The Aussie dropped close to another half cent to US$0.8647.

On the basis of recent US dollar movements, the US Treasury picked a good day to auction a record volume of seven-year bonds. There was solid demand for the US$29bn of longer dates, and foreign central banks accounted for 62% of the buying (albeit down from the 64% average of previous auctions). Foreign central banks simply have little choice but to lend the US money, but any dollar policy announcement from the G20 tonight will be interesting.

The key factor of the US second quarter earnings season, concentrated through July and August, was strong earnings on weak revenues, driven by aggressive cost-cutting. I have often since noted that the proof of the pudding will come in the third quarter result season, soon to be upon us, in which costs will already have been cut about as far as they can be. Will revenues have picked up in a more economically upbeat quarter? Or will we see earnings this time miss the mark of more optimistic Wall Street analyst consensus? And it will be October.

Last night Research In Motion – renowned Blackberry fruiterer – announced its second quarter result (RIM accounts in off-months). And it was a shocker. The result matched the Street on earnings per share but fell well short on revenue. RIM shares are down 12% in the after-market. The miss is significant, given the burden being carried by the US tech sector in general and the “smart phone” market in particular as a predominant source of US exports.

There was also some good after-the-bell news however. US food staple McDonalds announced an up-size to its dividend by 10%. Mickey D’s dividends are now available in “huge”, “ridiculously enormous”, and “omigod I can’t believe you’re actually going to eat that”.

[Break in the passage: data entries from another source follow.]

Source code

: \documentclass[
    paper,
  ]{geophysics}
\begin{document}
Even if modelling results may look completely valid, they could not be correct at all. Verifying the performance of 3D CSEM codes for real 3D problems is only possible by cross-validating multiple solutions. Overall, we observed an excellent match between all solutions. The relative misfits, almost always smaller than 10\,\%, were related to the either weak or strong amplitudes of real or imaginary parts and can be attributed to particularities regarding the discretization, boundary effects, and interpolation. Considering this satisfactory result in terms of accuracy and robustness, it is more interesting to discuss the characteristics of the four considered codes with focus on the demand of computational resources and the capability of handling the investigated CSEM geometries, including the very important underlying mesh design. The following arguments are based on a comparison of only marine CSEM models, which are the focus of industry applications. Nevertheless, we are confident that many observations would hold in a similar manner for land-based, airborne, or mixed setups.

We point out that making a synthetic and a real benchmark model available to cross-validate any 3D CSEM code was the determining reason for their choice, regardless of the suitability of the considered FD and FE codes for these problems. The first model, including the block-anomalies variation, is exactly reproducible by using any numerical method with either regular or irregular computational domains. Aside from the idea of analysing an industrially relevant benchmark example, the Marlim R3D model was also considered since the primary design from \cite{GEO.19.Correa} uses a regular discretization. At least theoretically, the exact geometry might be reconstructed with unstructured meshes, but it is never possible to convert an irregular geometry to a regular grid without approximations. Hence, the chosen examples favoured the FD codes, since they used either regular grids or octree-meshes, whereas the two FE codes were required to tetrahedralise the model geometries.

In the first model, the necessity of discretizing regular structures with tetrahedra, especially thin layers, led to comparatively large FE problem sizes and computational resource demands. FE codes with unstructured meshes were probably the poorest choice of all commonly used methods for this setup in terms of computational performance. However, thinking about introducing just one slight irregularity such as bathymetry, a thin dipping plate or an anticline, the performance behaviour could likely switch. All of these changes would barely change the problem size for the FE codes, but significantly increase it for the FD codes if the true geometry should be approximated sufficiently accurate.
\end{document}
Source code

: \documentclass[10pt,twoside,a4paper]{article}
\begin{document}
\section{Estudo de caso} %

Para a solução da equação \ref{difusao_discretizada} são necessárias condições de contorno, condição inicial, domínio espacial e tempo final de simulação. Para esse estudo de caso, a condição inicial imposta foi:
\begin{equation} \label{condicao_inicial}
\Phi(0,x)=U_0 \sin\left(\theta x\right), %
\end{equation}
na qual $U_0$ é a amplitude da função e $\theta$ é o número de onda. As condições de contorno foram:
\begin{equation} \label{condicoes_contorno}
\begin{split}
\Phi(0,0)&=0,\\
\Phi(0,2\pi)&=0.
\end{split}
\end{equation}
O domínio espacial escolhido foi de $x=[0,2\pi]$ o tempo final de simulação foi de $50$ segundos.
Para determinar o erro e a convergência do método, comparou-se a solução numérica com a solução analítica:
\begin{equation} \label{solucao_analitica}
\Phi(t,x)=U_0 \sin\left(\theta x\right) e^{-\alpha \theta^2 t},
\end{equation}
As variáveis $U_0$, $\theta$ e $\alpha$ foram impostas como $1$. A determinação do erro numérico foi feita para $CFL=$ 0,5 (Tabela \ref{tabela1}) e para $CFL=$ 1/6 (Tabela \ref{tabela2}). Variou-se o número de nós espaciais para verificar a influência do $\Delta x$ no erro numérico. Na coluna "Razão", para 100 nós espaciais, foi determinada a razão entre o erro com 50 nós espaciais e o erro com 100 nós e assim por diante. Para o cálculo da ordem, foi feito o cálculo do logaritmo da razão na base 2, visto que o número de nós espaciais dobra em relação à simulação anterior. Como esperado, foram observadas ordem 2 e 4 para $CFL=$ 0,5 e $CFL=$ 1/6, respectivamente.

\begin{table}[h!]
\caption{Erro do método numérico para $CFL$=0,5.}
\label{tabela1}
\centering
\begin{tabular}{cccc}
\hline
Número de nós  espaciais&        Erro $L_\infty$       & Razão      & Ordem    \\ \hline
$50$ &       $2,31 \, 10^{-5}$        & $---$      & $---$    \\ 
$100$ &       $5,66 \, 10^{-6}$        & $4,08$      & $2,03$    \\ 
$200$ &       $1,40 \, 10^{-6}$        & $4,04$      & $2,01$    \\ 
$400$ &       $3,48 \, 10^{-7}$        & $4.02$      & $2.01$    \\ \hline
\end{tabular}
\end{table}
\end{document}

As noted, yesterday’s trade on the ASX was influenced by options expiry and to that end probably not as weak as it should have been given Wednesday’s trade on Wall Street. Last night the SPI Overnight fell 50 points or 1.1%.

Tonight in the US sees the August new home sales numbers, along with the all-important durable goods number and possible statements from the G20.

As we enter the twilight of the September quarter, will the late buyers win out or will the sellers finally see a victory?